**** EXERCISE MATERIALS

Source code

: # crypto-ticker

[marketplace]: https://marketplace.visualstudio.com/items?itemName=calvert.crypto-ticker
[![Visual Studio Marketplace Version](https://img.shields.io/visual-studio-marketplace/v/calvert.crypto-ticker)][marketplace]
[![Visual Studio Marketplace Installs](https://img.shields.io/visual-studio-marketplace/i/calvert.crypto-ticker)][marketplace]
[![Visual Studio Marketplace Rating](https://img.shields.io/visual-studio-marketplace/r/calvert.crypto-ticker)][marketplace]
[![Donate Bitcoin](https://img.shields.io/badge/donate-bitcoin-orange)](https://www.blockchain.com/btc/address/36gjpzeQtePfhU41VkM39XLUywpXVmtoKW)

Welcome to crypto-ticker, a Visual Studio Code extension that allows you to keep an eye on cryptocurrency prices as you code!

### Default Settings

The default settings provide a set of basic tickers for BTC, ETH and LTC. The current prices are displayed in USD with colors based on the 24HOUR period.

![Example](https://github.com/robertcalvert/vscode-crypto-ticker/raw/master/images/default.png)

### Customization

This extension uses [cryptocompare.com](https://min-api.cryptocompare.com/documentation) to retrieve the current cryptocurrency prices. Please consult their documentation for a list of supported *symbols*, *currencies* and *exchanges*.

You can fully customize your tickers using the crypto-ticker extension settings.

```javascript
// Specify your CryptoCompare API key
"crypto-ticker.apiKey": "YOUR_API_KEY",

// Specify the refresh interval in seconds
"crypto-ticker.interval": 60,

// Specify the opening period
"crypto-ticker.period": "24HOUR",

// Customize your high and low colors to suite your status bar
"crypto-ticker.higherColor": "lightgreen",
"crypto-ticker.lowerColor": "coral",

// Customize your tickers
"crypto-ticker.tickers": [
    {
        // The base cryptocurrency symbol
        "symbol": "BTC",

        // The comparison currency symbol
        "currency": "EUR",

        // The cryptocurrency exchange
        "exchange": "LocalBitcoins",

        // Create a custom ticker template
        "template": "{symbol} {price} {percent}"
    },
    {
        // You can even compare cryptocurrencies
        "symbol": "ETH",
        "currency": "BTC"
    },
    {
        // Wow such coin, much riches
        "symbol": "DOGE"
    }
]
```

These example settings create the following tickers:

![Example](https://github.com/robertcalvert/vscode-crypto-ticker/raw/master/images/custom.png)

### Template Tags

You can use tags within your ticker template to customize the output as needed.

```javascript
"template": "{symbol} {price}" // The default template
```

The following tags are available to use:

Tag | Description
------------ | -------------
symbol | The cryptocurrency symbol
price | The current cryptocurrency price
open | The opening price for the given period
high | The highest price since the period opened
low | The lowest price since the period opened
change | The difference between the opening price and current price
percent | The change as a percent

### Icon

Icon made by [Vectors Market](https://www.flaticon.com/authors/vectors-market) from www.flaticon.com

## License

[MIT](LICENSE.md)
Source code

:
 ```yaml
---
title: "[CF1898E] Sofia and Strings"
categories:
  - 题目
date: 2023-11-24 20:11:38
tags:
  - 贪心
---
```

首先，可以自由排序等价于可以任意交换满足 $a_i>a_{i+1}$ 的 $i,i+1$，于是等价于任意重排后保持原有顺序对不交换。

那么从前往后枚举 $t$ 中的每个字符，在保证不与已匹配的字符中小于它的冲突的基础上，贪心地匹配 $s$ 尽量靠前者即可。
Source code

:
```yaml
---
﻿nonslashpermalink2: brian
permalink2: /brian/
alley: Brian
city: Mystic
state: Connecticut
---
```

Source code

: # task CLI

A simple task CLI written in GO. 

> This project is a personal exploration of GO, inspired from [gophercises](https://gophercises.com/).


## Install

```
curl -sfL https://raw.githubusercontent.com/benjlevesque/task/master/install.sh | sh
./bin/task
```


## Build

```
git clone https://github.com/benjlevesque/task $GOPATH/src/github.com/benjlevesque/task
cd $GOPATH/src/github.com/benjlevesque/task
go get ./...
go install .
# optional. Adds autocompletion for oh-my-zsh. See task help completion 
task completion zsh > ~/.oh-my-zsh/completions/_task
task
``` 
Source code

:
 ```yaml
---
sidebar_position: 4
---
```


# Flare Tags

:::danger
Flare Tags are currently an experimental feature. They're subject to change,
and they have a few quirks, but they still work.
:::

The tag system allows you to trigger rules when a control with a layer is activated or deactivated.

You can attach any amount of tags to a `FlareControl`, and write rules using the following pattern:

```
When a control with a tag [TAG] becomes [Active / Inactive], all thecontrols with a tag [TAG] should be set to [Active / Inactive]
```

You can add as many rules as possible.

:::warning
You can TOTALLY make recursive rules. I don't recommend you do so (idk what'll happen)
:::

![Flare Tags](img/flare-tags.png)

********

Nothing in the listing may be changed; retype it all exactly.

**ANSWER BOX:**
Source code

: # crypto-ticker

[marketplace]: https://marketplace.visualstudio.com/items?itemName=calvert.crypto-ticker
[![Visual Studio Marketplace Version](https://img.shields.io/visual-studio-marketplace/v/calvert.crypto-ticker)][marketplace]
[![Visual Studio Marketplace Installs](https://img.shields.io/visual-studio-marketplace/i/calvert.crypto-ticker)][marketplace]
[![Visual Studio Marketplace Rating](https://img.shields.io/visual-studio-marketplace/r/calvert.crypto-ticker)][marketplace]
[![Donate Bitcoin](https://img.shields.io/badge/donate-bitcoin-orange)](https://www.blockchain.com/btc/address/36gjpzeQtePfhU41VkM39XLUywpXVmtoKW)

Welcome to crypto-ticker, a Visual Studio Code extension that allows you to keep an eye on cryptocurrency prices as you code!

### Default Settings

The default settings provide a set of basic tickers for BTC, ETH and LTC. The current prices are displayed in USD with colors based on the 24HOUR period.

![Example](https://github.com/robertcalvert/vscode-crypto-ticker/raw/master/images/default.png)

### Customization

This extension uses [cryptocompare.com](https://min-api.cryptocompare.com/documentation) to retrieve the current cryptocurrency prices. Please consult their documentation for a list of supported *symbols*, *currencies* and *exchanges*.

You can fully customize your tickers using the crypto-ticker extension settings.

```javascript
// Specify your CryptoCompare API key
"crypto-ticker.apiKey": "YOUR_API_KEY",

// Specify the refresh interval in seconds
"crypto-ticker.interval": 60,

// Specify the opening period
"crypto-ticker.period": "24HOUR",

// Customize your high and low colors to suite your status bar
"crypto-ticker.higherColor": "lightgreen",
"crypto-ticker.lowerColor": "coral",

// Customize your tickers
"crypto-ticker.tickers": [
    {
        // The base cryptocurrency symbol
        "symbol": "BTC",

        // The comparison currency symbol
        "currency": "EUR",

        // The cryptocurrency exchange
        "exchange": "LocalBitcoins",

        // Create a custom ticker template
        "template": "{symbol} {price} {percent}"
    },
    {
        // You can even compare cryptocurrencies
        "symbol": "ETH",
        "currency": "BTC"
    },
    {
        // Wow such coin, much riches
        "symbol": "DOGE"
    }
]
```

These example settings create the following tickers:

![Example](https://github.com/robertcalvert/vscode-crypto-ticker/raw/master/images/custom.png)

### Template Tags

You can use tags within your ticker template to customize the output as needed.

```javascript
"template": "{symbol} {price}" // The default template
```

The following tags are available to use:

Tag | Description
------------ | -------------
symbol | The cryptocurrency symbol
price | The current cryptocurrency price
open | The opening price for the given period
high | The highest price since the period opened
low | The lowest price since the period opened
change | The difference between the opening price and current price
percent | The change as a percent

### Icon

Icon made by [Vectors Market](https://www.flaticon.com/authors/vectors-market) from www.flaticon.com

## License

[MIT](LICENSE.md)
Source code

:
 ```yaml
---
title: "[CF1898E] Sofia and Strings"
categories:
  - 题目
date: 2023-11-24 20:11:38
tags:
  - 贪心
---
```

首先，可以自由排序等价于可以任意交换满足 $a_i>a_{i+1}$ 的 $i,i+1$，于是等价于任意重排后保持原有顺序对不交换。

那么从前往后枚举 $t$ 中的每个字符，在保证不与已匹配的字符中小于它的冲突的基础上，贪心地匹配 $s$ 尽量靠前者即可。
Source code

:
```yaml
---
﻿nonslashpermalink2: brian
permalink2: /brian/
alley: Brian
city: Mystic
state: Connecticut
---
```

Source code

: # task CLI

A simple task CLI written in GO. 

> This project is a personal exploration of GO, inspired from [gophercises](https://gophercises.com/).


## Install

```
curl -sfL https://raw.githubusercontent.com/benjlevesque/task/master/install.sh | sh
./bin/task
```


## Build

```
git clone https://github.com/benjlevesque/task $GOPATH/src/github.com/benjlevesque/task
cd $GOPATH/src/github.com/benjlevesque/task
go get ./...
go install .
# optional. Adds autocompletion for oh-my-zsh. See task help completion 
task completion zsh > ~/.oh-my-zsh/completions/_task
task
``` 
Source code

:
 ```yaml
---
sidebar_position: 4
---
```


# Flare Tags

:::danger
Flare Tags are currently an experimental feature. They're subject to change,
and they have a few quirks, but they still work.
:::

The tag system allows you to trigger rules when a control with a layer is activated or deactivated.

You can attach any amount of tags to a `FlareControl`, and write rules using the following pattern:

```
When a control with a tag [TAG] becomes [Active / Inactive], all thecontrols with a tag [TAG] should be set to [Active / Inactive]
```

You can add as many rules as possible.

:::warning
You can TOTALLY make recursive rules. I don't recommend you do so (idk what'll happen)
:::

![Flare Tags](img/flare-tags.png)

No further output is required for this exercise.